Andrew Lohr Bottling Co. v. Ferguson, 223 Ill. 88 (1906)

Oct. 23, 1906 · Illinois Supreme Court
223 Ill. 88

The Andrew Lohr Bottling Company v. Thomas Ferguson.

Opinion filed October 23, 1906.

1. Building contracts—provision for final payment construed. . A clause of a building contract providing that final payment shall be due “within ten days” after the building is completed and after the furnishing of a satisfactory certificate that the premises, “at the present time when payment is made,” are free from all liens and charges, gives the' owner the right to tender payment at any time within ten days after completion of the building, and he cannot be put in default before that time, but it does not require that the certificate be furnished ten days before payment is demanded.

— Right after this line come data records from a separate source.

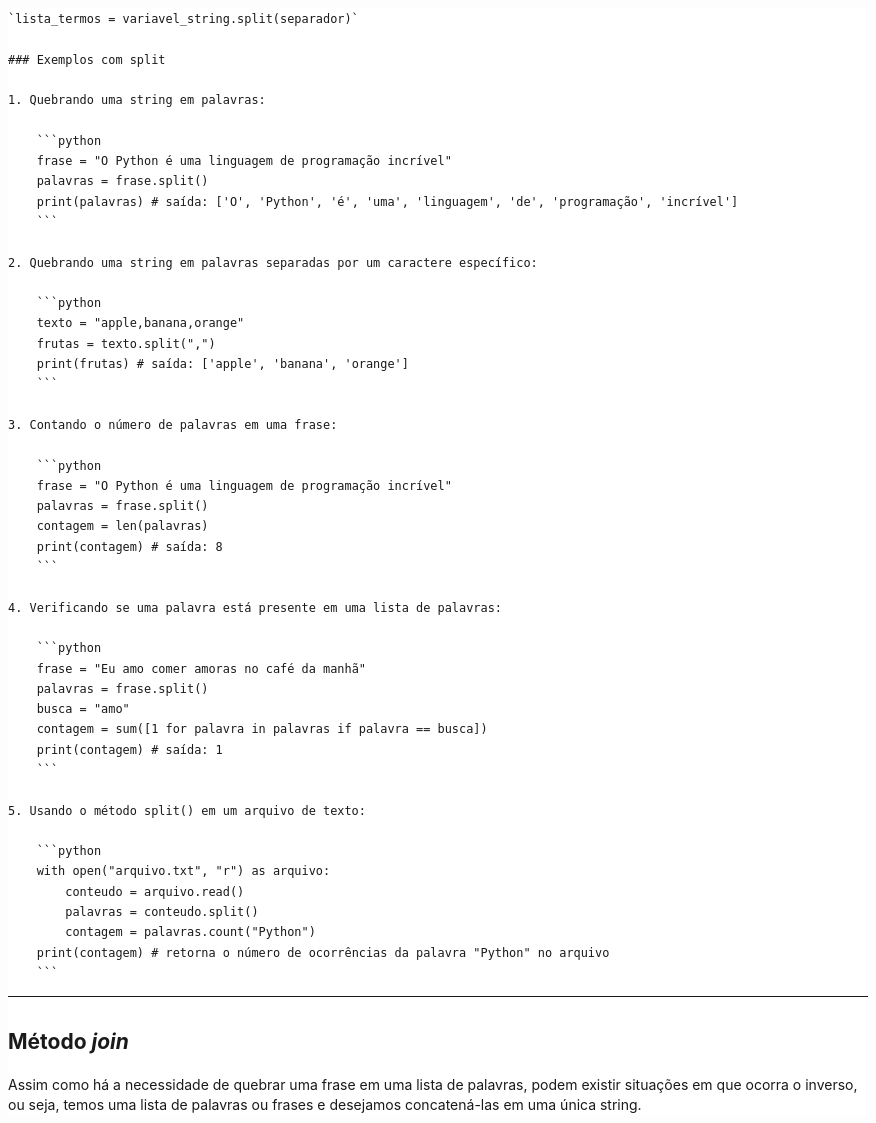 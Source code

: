     `lista_termos = variavel_string.split(separador)`
    
    ### Exemplos com split
    
    1. Quebrando uma string em palavras:
        
        ```python
        frase = "O Python é uma linguagem de programação incrível"
        palavras = frase.split()
        print(palavras) # saída: ['O', 'Python', 'é', 'uma', 'linguagem', 'de', 'programação', 'incrível']
        ```
        
    2. Quebrando uma string em palavras separadas por um caractere específico:
        
        ```python
        texto = "apple,banana,orange"
        frutas = texto.split(",")
        print(frutas) # saída: ['apple', 'banana', 'orange']
        ```
        
    3. Contando o número de palavras em uma frase:
        
        ```python
        frase = "O Python é uma linguagem de programação incrível"
        palavras = frase.split()
        contagem = len(palavras)
        print(contagem) # saída: 8
        ```
        
    4. Verificando se uma palavra está presente em uma lista de palavras:
        
        ```python
        frase = "Eu amo comer amoras no café da manhã"
        palavras = frase.split()
        busca = "amo"
        contagem = sum([1 for palavra in palavras if palavra == busca])
        print(contagem) # saída: 1
        ```
        
    5. Usando o método split() em um arquivo de texto:
        
        ```python
        with open("arquivo.txt", "r") as arquivo:
            conteudo = arquivo.read()
            palavras = conteudo.split()
            contagem = palavras.count("Python")
        print(contagem) # retorna o número de ocorrências da palavra "Python" no arquivo
        ```
        

---

## Método *join*

Assim como há a necessidade de quebrar uma frase em uma lista de palavras, podem existir situações em que ocorra o inverso, ou seja, temos uma lista de palavras ou frases e desejamos concatená-las em uma única string.
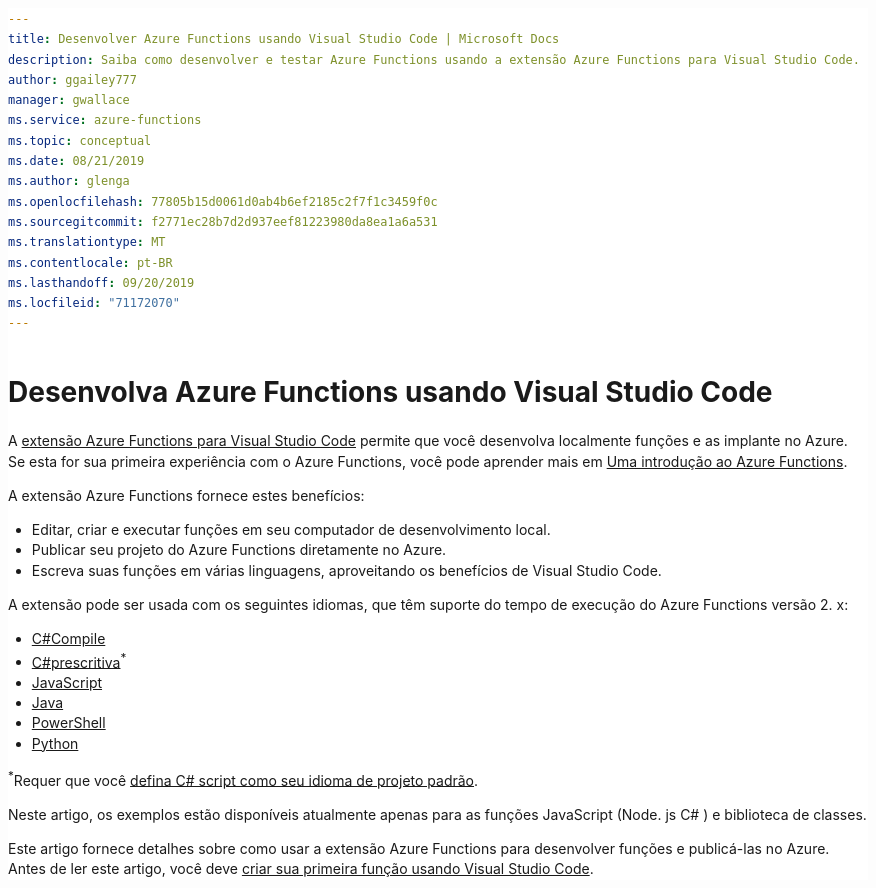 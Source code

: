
 ```yaml
---
title: Desenvolver Azure Functions usando Visual Studio Code | Microsoft Docs
description: Saiba como desenvolver e testar Azure Functions usando a extensão Azure Functions para Visual Studio Code.
author: ggailey777
manager: gwallace
ms.service: azure-functions
ms.topic: conceptual
ms.date: 08/21/2019
ms.author: glenga
ms.openlocfilehash: 77805b15d0061d0ab4b6ef2185c2f7f1c3459f0c
ms.sourcegitcommit: f2771ec28b7d2d937eef81223980da8ea1a6a531
ms.translationtype: MT
ms.contentlocale: pt-BR
ms.lasthandoff: 09/20/2019
ms.locfileid: "71172070"
---
```

# <a name="develop-azure-functions-by-using-visual-studio-code"></a>Desenvolva Azure Functions usando Visual Studio Code

A [extensão Azure Functions para Visual Studio Code] permite que você desenvolva localmente funções e as implante no Azure. Se esta for sua primeira experiência com o Azure Functions, você pode aprender mais em [Uma introdução ao Azure Functions](functions-overview.md).

A extensão Azure Functions fornece estes benefícios:

* Editar, criar e executar funções em seu computador de desenvolvimento local.
* Publicar seu projeto do Azure Functions diretamente no Azure.
* Escreva suas funções em várias linguagens, aproveitando os benefícios de Visual Studio Code.

A extensão pode ser usada com os seguintes idiomas, que têm suporte do tempo de execução do Azure Functions versão 2. x:

* [C#Compile](functions-dotnet-class-library.md)
* [C#prescritiva](functions-reference-csharp.md)<sup>*</sup>
* [JavaScript](functions-reference-node.md)
* [Java](functions-reference-java.md)
* [PowerShell](functions-reference-powershell.md)
* [Python](functions-reference-python.md)

<sup>*</sup>Requer que você [defina C# script como seu idioma de projeto padrão](#c-script-projects).

Neste artigo, os exemplos estão disponíveis atualmente apenas para as funções JavaScript (Node. js C# ) e biblioteca de classes.  

Este artigo fornece detalhes sobre como usar a extensão Azure Functions para desenvolver funções e publicá-las no Azure. Antes de ler este artigo, você deve [criar sua primeira função usando Visual Studio Code](functions-create-first-function-vs-code.md).


[Extensão Azure Functions para Visual Studio Code]: https://marketplace.visualstudio.com/items?itemName=ms-azuretools.vscode-azurefunctions
[Ferramentas básicas do Azure Functions]: functions-run-local.md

2. Same—when compliance with condition precedent is waived. One having the right to insist upon compliance with a condition precedent to the payment of money or other performance upon his part, waives the condition precedent by a total denial of liability or by placing his refusal to perform upon grounds other than non-compliance with such condition.

3. Same—when action of architect is final. Where parties to a building contract agree to submit all questions arising during the construction of the building to the decision of the architect, to make the payments upon his certificate and final payment after his acceptance of the building and final certificate, the acceptance of the building by the architect and his certificáte are binding upon the parties unless fraud or mistake can be shown.

Appeal from the Appellate Court for the Fourth District ;—heard in that court on appeal from the Circuit Court of Alexander county; the Hon. William N. Butler, Judge, presiding.

*89An action of assumpsit was brought by appellee against appellant to recover a balance alleged to be due upon a written contract for the erection of a factory building in Cairo, Illinois. The case was tried in the Alexander county circuit court and the jury rendered a verdict for appellee for $5485.74, the full amount claimed, with all charges for extra work, and interest. Appellee entered a remittitur for $135.74, which was the amount of interest the jury had allowed on extras. Appellant made a motion for a new trial, which was overruled, and the court rendered judgment against it for $5350 and costs. Appellant prosecuted an appeal to the Appellate Court for the Fourth District, where ' the judgment was affirmed, and by further appeal the judgment is brought to this court for review.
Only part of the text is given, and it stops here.